Before this, the version that got erased, I already made things difficult for myself. I blame being organized for it.
In order for me to harness, to wrangle, to make sense, to make more efficient the process of writing, the appeal of starting with a bare bones structure started to make more sense. I went with a basic 3 Act Structure; meat and potatoes, nothing fancy.
Out of the dozens of ways I could format it, I went with the ever reliable Tree chart.
I took the lead from NaNoWriMo veteran, Katytastic, and arranged her method in a way that makes the most sense to me.
Even before I began, I was setting myself up to fail. I was using a 3 Act Structure for a 4 Act story. On top of that, I have somehow convinced myself that this will be a short story. Add to this the frustration of trying to get something to work the way you want it to, but you’re explaining yourself the wrong way, it was going to take more time to rearrange than to just start over again. Which I did. Because remember: It’s not a problem, it’s an opportunity.
So, let’s go over what we’ve learned. Keep in mind, I still attest that there is no wrong way to use Scrivener. For the sake of my own sanity, and just to see if I can do it, I’m sticking with the 3 Act structure for now.
What Didn’t Work?
Set Up, Conflict, Resolution. Beginning, Middle, End. Breakfast, Lunch, Dinner. I regarded everything in the green boxes as chapters, and everything in the red circles as scenes. Chapters were my notecards, scenes were… well, more notecards, but they weren’t connected or nested into anything else. My goal is to write my scene on a split screen with the notes taking up the other half. The way I originally set it up, wasn’t really friendly to the way I was doing it.

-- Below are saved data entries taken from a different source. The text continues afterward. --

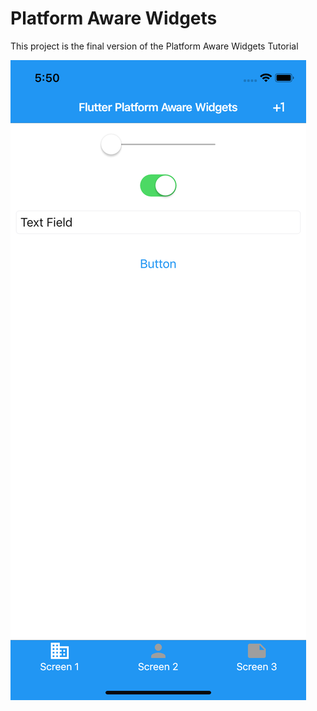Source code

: 
# Platform Aware Widgets

This project is the final version of the Platform Aware Widgets Tutorial

![Screenshot](screenshot.png)
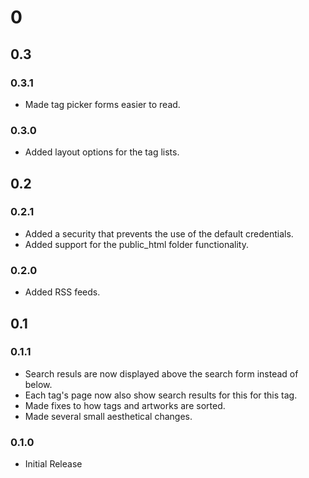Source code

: # 0
## 0.3
### 0.3.1
- Made tag picker forms easier to read.

### 0.3.0
- Added layout options for the tag lists.

## 0.2
### 0.2.1
- Added a security that prevents the use of the default credentials.
- Added support for the public_html folder functionality.

### 0.2.0
- Added RSS feeds.

## 0.1
### 0.1.1
- Search resuls are now displayed above the search form instead of below.
- Each tag's page now also show search results for this for this tag.
- Made fixes to how tags and artworks are sorted.
- Made several small aesthetical changes.

### 0.1.0
- Initial Release
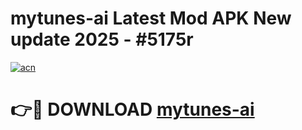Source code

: # mytunes-ai Latest Mod APK New update 2025 - #5175r

[![acn](https://github.com/user-attachments/assets/0f9c940e-d8b0-45ae-aac7-cd30a18b3e1c)](https://app.mediaupload.pro?title=mytunes-ai&ref=22-F2)

# 👉🔴 DOWNLOAD [mytunes-ai](https://app.mediaupload.pro?title=mytunes-ai&ref=22-F2)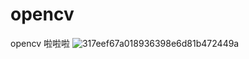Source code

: # opencv
opencv
啦啦啦
![317eef67a018936398e6d81b472449a](https://user-images.githubusercontent.com/120435702/207605843-f658ae73-2141-46cf-a3c4-2403147d8d12.png)
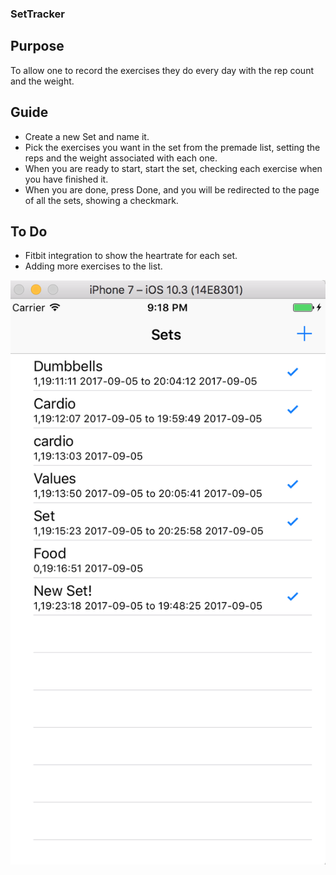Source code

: ### SetTracker

## Purpose
To allow one to record the exercises they do every day with the rep count and the weight.

## Guide
- Create a new Set and name it.
- Pick the exercises you want in the set from the premade list, setting the reps and the weight associated with each one.
- When you are ready to start, start the set, checking each exercise when you have finished it.
- When you are done, press Done, and you will be redirected to the page of all the sets, showing a checkmark.

## To Do
- Fitbit integration to show the heartrate for each set.
- Adding more exercises to the list.


![alt text](https://github.com/Cheraws/SetTracker/blob/master/Starting.png)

Most authors who use Scrivener prefer to utilize the corkboard view for the simple reason of labelling the cards to reflect different stages of completion until it’s finished. That’s what I wanted to do. Instead, I crammed the three corresponding points (red circles) into a document and shoved it under one card. I had no idea how to rework it, until I accidentally deleted it.
What Did Work?
Every so often, when things get a little too confusing and difficult, I find that a good ol’ Tabula Rasa is the best solution.

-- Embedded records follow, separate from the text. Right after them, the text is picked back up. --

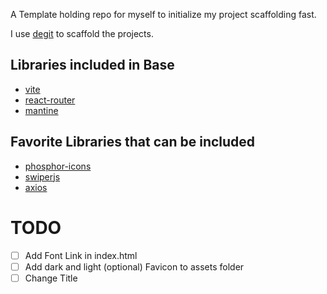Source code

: A Template holding repo for myself to initialize my project scaffolding fast.

I use [degit](https://github.com/Rich-Harris/degit) to scaffold the projects.

## Libraries included in Base
- [vite](https://vitejs.dev/)
- [react-router](https://github.com/remix-run/react-router)
- [mantine](https://github.com/mantinedev/mantine)

## Favorite Libraries that can be included
- [phosphor-icons](https://github.com/phosphor-icons/phosphor-home)
- [swiperjs](https://github.com/nolimits4web/swiper)
- [axios](https://github.com/axios/axios)

# TODO
- [ ] Add Font Link in index.html
- [ ] Add dark and light (optional) Favicon to assets folder
- [ ] Change Title
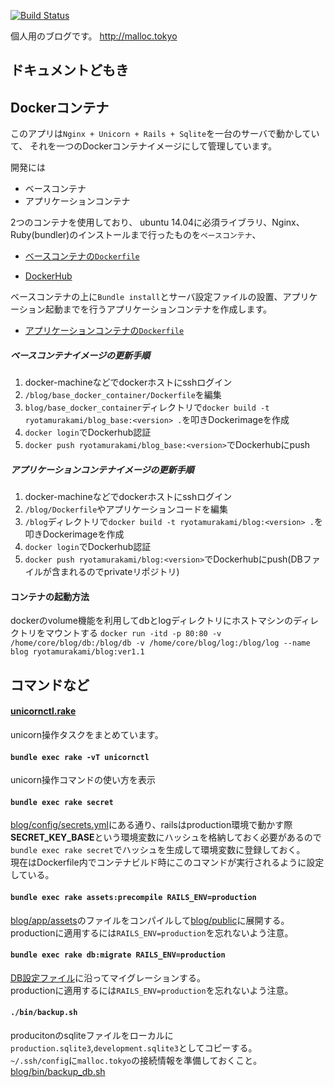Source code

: [![Build Status](https://travis-ci.org/ryota-murakami/blog.svg)](https://travis-ci.org/ryota-murakami/blog)

個人用のブログです。 <a href="http://malloc.tokyo" target="_blank">http://malloc.tokyo</a>

## ドキュメントどもき

## Dockerコンテナ

このアプリは`Nginx + Unicorn + Rails + Sqlite`を一台のサーバで動かしていて、
それを一つのDockerコンテナイメージにして管理しています。

開発には

- ベースコンテナ
- アプリケーションコンテナ

2つのコンテナを使用しており、
ubuntu 14.04に必須ライブラリ、Nginx、Ruby(bundler)のインストールまで行ったものを`ベースコンテナ`、

- <a href="https://github.com/ryota-murakami/blog/blob/master/base_docker_container/Dockerfile" target="_blank">ベースコンテナの`Dockerfile`</a>

- <a href="https://hub.docker.com/r/ryotamurakami/blog_base/" target="_blank">DockerHub</a>

ベースコンテナの上に`Bundle install`とサーバ設定ファイルの設置、アプリケーション起動までを行うアプリケーションコンテナを作成します。



- <a href="https://github.com/ryota-murakami/blog/blob/master/Dockerfile" target="_blank">アプリケーションコンテナの`Dockerfile`</a>

##### ベースコンテナイメージの更新手順

1. docker-machineなどでdockerホストにsshログイン
1. `/blog/base_docker_container/Dockerfile`を編集
1. `blog/base_docker_container`ディレクトリで`docker build -t ryotamurakami/blog_base:<version> .`を叩きDockerimageを作成
1. `docker login`でDockerhub認証
1. `docker push ryotamurakami/blog_base:<version>`でDockerhubにpush

##### アプリケーションコンテナイメージの更新手順
1. docker-machineなどでdockerホストにsshログイン
1. `/blog/Dockerfile`やアプリケーションコードを編集
1. `/blog`ディレクトリで`docker build -t ryotamurakami/blog:<version> .`を叩きDockerimageを作成
1. `docker login`でDockerhub認証
1. `docker push ryotamurakami/blog:<version>`でDockerhubにpush(DBファイルが含まれるのでprivateリポジトリ)

#### コンテナの起動方法
dockerのvolume機能を利用してdbとlogディレクトリにホストマシンのディレクトリをマウントする
`docker run -itd -p 80:80 -v /home/core/blog/db:/blog/db -v /home/core/blog/log:/blog/log --name blog ryotamurakami/blog:ver1.1`



## コマンドなど

#### <a href="https://github.com/ryota-murakami/blog/blob/master/lib/tasks/unicornctl.rake" target="_blank">unicornctl.rake</a>

unicorn操作タスクをまとめています。

#### `bundle exec rake -vT unicornctl`
unicorn操作コマンドの使い方を表示

#### `bundle exec rake secret`

<a href="https://github.com/ryota-murakami/blog/blob/master/config/secrets.yml" target="_blank">blog/config/secrets.yml</a>にある通り、railsはproduction環境で動かす際**SECRET_KEY_BASE**という環境変数にハッシュを格納しておく必要があるので  
`bundle exec rake secret`でハッシュを生成して環境変数に登録しておく。  
現在はDockerfile内でコンテナビルド時にこのコマンドが実行されるように設定している。

#### `bundle exec rake assets:precompile RAILS_ENV=production`

<a href="https://github.com/ryota-murakami/blog/tree/master/app/assets" target="_blank">blog/app/assets</a>のファイルをコンパイルして<a href="https://github.com/ryota-murakami/blog/tree/master/public" target="_blank">blog/public</a>に展開する。  
productionに適用するには`RAILS_ENV=production`を忘れないよう注意。

#### `bundle exec rake db:migrate RAILS_ENV=production`

<a href="https://github.com/ryota-murakami/blog/tree/master/db" target="_blank">DB設定ファイル</a>に沿ってマイグレーションする。  
productionに適用するには`RAILS_ENV=production`を忘れないよう注意。

#### `./bin/backup.sh`

producitonのsqliteファイルをローカルに`production.sqlite3`,`development.sqlite3`としてコピーする。  
`~/.ssh/config`に`malloc.tokyo`の接続情報を準備しておくこと。  
<a href="https://github.com/ryota-murakami/blog/blob/master/bin/backup_db.sh" target="_blank">blog/bin/backup_db.sh</a>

Starting over, I learned how to put subfolders into main folders.Then it was easier to make the cards I needed. A brief synopsis for every chapter, finer details on corresponding sheets to be used in conjunction with the draft, and then once completed, change the card from “To Do” to “First Draft” to “Second Draft” and so on.
“Butbutbut…what about the 4th Act?” I hear you say. Denouement, is my answer.
This was supposed to be a quick post,so I didn’t bother taking detailed screen shots this time. For a better explanation of what this whole post is about, here’s a video directly from the creator of Scrivener.
So in conclusion, what could have been a total disaster turned out to be my Eureka Moment. I’m sure more obstacles will come across my path soon enough, and I’ll do my best to report them as they do. As well as, of course, publish more snippets.